Wolfram Alpha a Google Killer? Not… Supposed… To… Be

I’m getting tired of reading about whether Alpha is a Google-killer. I’ve seen Stephen Wolfram’s presentations a couple of times; he’s quite careful to say that it isn’t. There’s a fundamental difference that many people out there are just missing. Google is a search engine. Alpha looks like a search engine, but it isn’t; it’s all about curated data, and the analysis of that data.

What's the difference? Look at one simple query: "earth circumference". Alpha gives you one result, translated into a couple of units, along with information about the exact data source.
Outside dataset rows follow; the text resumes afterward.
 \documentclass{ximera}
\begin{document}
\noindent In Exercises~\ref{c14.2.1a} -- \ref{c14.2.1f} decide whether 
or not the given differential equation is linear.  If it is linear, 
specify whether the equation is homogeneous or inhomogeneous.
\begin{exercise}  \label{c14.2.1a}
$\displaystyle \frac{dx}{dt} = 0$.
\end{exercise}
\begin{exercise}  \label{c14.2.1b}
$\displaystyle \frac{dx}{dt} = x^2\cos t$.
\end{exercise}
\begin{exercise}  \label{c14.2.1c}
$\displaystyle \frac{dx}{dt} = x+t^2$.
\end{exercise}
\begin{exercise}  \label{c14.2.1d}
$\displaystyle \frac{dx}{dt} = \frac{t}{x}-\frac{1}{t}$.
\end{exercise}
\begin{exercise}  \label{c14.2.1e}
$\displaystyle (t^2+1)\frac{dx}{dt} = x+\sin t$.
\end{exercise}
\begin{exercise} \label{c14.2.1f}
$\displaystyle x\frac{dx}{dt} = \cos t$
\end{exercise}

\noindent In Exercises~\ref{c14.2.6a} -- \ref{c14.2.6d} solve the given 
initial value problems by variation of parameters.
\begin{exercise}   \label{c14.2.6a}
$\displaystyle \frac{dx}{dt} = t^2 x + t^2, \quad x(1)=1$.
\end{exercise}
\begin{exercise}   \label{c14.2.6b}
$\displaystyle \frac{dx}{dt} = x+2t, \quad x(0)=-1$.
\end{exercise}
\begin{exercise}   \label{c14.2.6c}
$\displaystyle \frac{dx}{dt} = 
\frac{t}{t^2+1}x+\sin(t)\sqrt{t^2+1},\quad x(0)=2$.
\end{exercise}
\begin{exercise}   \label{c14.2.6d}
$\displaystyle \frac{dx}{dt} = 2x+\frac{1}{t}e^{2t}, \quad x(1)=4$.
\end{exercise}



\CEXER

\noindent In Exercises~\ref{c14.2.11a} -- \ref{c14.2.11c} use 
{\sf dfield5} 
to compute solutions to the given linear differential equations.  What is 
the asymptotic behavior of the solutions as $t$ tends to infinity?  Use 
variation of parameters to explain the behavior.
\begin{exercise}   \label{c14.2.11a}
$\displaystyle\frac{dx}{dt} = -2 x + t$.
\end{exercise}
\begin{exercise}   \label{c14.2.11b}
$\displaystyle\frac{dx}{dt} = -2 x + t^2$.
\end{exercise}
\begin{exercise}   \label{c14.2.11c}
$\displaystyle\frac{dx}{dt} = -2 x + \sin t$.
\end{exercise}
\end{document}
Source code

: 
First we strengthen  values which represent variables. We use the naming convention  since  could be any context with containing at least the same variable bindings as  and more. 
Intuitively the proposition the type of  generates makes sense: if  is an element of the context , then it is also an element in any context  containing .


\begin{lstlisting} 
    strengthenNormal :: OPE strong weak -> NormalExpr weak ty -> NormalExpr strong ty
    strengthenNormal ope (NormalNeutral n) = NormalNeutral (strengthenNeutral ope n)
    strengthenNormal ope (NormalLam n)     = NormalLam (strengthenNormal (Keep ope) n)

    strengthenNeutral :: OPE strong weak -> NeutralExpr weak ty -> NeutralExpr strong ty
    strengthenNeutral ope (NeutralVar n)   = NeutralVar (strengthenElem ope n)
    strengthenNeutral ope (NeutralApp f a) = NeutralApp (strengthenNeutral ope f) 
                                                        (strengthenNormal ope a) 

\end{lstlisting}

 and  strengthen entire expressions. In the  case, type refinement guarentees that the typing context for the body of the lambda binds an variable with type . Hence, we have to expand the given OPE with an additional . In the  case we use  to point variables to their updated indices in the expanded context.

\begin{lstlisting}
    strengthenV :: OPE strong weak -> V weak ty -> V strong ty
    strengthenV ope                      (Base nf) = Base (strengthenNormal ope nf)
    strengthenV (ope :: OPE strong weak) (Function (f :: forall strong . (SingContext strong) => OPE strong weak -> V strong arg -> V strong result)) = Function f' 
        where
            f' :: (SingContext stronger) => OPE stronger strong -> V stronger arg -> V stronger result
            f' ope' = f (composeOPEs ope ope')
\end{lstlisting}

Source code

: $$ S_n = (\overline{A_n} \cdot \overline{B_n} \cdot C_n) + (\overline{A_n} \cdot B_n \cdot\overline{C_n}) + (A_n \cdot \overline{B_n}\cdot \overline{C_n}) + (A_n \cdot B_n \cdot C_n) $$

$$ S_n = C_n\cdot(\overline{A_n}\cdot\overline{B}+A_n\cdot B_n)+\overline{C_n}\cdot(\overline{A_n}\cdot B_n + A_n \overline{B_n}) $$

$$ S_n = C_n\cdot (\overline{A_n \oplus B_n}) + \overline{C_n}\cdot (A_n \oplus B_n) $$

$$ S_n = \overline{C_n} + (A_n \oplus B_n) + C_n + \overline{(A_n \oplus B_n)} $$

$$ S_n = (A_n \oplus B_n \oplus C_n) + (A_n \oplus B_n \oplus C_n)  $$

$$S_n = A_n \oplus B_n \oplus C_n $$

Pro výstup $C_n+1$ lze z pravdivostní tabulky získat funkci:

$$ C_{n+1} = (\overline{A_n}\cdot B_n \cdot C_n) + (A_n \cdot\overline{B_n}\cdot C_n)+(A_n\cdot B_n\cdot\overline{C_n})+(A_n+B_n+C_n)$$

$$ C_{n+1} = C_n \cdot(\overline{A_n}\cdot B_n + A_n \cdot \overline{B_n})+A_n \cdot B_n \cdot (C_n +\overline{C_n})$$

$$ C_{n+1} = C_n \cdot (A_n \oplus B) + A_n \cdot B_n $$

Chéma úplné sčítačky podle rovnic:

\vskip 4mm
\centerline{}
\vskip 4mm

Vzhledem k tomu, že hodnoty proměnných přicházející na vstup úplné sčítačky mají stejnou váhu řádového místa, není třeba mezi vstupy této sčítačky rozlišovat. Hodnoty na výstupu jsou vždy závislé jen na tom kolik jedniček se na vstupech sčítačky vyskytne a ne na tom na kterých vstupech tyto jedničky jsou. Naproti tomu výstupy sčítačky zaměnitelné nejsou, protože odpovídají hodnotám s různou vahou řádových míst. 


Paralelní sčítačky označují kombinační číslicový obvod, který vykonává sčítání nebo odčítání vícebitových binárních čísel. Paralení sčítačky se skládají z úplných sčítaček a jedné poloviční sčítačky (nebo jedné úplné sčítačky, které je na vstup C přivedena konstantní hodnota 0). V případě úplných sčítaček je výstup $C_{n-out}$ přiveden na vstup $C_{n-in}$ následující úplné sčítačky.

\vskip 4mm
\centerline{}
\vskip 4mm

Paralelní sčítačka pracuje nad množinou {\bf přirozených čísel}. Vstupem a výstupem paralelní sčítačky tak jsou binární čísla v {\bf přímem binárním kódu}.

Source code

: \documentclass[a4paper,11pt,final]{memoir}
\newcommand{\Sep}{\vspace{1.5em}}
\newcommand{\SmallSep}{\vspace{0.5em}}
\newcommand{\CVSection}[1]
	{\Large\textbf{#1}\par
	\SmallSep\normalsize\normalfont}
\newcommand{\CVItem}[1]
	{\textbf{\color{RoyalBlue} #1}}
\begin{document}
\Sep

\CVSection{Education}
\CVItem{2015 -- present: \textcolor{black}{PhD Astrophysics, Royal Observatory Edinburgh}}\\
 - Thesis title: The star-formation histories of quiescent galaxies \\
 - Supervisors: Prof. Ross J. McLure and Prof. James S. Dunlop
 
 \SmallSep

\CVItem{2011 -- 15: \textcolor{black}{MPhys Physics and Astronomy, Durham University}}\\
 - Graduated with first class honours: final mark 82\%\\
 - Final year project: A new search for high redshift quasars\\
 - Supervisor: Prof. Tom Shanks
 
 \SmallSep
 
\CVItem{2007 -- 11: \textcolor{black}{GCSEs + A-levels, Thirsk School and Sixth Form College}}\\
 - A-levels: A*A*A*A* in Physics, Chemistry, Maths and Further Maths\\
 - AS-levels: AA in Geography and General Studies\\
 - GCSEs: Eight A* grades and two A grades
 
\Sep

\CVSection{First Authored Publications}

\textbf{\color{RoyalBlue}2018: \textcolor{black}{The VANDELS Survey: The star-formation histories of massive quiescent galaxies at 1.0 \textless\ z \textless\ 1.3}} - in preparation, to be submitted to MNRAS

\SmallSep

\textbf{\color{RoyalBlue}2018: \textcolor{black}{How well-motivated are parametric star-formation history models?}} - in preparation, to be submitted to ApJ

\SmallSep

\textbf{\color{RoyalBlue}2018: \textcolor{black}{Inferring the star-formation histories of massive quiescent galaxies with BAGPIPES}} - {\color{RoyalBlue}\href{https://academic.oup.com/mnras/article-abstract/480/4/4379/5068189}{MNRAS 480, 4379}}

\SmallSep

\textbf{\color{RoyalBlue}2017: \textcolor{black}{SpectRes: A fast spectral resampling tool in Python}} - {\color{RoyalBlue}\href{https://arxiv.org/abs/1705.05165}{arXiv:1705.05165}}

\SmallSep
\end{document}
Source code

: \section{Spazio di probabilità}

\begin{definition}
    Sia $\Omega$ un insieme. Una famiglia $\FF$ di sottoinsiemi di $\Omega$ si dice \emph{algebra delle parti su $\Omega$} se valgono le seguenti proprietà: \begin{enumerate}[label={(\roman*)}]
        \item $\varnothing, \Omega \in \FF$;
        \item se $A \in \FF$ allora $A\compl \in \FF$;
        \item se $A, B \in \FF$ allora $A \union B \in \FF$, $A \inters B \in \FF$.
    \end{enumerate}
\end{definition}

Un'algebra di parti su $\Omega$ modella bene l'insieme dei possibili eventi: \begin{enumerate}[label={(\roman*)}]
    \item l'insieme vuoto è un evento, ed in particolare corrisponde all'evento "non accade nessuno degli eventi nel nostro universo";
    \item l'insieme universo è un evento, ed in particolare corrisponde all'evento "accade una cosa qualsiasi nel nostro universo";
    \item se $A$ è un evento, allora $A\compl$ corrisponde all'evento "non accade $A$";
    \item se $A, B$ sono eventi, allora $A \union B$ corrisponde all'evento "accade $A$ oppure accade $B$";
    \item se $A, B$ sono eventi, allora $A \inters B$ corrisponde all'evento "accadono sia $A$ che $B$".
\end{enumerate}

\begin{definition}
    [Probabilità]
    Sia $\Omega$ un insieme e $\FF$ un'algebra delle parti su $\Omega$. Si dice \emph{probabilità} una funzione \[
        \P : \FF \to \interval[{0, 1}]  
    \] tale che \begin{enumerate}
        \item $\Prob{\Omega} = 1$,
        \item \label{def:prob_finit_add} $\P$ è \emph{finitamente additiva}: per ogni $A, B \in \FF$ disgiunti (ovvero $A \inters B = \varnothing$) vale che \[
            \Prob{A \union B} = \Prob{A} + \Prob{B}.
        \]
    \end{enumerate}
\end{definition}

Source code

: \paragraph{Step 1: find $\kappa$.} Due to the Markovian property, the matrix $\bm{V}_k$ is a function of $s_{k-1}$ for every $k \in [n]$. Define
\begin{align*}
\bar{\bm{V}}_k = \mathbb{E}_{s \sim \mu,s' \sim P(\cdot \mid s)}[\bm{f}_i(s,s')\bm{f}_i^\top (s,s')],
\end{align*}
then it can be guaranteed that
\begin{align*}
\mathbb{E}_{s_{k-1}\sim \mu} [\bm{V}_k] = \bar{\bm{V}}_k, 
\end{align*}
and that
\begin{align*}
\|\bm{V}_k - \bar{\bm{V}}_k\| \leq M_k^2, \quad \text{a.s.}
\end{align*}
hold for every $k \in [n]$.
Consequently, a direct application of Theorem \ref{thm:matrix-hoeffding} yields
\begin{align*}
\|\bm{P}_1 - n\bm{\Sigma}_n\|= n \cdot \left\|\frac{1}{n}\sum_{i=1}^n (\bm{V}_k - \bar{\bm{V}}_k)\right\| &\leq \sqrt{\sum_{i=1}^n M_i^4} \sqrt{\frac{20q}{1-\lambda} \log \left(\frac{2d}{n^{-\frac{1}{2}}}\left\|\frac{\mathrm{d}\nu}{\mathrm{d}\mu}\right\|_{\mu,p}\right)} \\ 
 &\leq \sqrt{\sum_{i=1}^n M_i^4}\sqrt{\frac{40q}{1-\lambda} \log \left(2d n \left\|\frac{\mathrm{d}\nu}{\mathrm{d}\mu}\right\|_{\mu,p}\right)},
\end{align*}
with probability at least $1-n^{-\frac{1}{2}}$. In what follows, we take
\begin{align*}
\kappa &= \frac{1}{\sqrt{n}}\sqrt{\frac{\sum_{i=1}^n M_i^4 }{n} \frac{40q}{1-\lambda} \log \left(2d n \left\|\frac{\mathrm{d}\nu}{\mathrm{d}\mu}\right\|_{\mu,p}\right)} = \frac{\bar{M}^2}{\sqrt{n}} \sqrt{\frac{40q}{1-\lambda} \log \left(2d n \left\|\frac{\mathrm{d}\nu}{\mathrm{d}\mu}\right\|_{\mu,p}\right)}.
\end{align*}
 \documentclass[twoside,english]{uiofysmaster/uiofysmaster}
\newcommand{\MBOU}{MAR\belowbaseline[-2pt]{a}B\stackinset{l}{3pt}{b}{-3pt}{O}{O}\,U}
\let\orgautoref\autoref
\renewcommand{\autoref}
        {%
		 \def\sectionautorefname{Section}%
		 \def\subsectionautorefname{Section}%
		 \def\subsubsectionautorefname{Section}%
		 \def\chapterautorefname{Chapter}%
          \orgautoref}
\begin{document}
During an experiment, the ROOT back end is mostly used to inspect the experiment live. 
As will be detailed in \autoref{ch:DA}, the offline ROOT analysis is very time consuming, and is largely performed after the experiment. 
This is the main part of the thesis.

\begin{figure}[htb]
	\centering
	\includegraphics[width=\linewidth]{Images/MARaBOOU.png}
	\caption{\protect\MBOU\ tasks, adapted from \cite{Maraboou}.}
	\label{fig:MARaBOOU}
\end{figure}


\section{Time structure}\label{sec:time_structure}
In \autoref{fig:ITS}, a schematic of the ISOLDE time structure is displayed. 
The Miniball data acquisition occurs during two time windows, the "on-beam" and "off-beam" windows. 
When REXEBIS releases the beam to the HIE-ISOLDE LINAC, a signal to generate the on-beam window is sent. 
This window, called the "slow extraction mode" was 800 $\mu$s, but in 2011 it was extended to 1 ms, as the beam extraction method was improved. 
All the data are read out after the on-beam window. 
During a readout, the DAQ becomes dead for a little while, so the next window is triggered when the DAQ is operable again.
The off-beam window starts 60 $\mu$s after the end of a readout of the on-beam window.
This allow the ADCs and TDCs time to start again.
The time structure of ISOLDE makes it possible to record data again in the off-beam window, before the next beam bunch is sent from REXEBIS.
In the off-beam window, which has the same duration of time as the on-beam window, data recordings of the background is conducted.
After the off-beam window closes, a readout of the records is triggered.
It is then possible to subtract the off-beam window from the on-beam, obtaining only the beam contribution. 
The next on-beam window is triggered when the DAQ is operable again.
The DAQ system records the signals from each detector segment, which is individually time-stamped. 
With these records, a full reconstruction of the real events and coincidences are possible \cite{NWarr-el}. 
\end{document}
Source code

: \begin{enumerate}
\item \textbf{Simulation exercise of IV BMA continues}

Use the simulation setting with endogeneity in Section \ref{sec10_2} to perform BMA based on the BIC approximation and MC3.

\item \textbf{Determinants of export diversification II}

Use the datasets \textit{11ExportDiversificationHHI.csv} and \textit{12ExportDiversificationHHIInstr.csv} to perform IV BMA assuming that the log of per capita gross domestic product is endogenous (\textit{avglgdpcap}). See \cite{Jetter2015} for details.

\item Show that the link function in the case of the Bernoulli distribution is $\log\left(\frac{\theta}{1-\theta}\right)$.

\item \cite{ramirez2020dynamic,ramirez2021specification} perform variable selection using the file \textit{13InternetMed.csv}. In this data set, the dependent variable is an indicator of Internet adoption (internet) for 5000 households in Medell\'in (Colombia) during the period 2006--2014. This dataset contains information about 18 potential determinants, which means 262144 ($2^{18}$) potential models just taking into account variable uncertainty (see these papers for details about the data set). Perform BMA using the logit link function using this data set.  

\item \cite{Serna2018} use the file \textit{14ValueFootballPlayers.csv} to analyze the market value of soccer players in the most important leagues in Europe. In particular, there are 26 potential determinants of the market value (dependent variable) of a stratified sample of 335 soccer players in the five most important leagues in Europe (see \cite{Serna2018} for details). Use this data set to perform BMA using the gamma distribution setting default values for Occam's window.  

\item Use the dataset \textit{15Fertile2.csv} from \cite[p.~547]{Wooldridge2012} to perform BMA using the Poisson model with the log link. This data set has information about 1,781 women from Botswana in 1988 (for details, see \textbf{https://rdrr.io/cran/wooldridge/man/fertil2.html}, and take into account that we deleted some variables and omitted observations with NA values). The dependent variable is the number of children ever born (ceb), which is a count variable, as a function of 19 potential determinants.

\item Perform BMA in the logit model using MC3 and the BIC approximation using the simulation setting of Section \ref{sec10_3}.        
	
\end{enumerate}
Google gives you “about 1,190,000” results. Some of the answer the question “what is the earth circumference”; some of them answer other questions, like “how did Fermi propose computing the Earth’s circumference”; some are cute, maybe even useful, to a particular audience (I’m sure there are elementary school papers and science curriculum assignments buried in there); and some are probably just plain bogus (I bet you could find pages from the Flat Earth Society in those 1.2 million).

Asking which result is “right” misses the point. Google is a search engine; it did exactly what it’s supposed to do. It isn’t making any any assumptions about what you’re looking for, and will give you everything the cat dragged in. If you’re an elementary school teacher or a flat-earther, you can find the result you want somewhere in the big, messy pile. If you want accurate data from a known and reliable source, and you want to use that data in other computations, you don’t want Google’s answer; you want Alpha’s. (BTW, the Earth’s circumference is .1024 of the distance to the Moon.)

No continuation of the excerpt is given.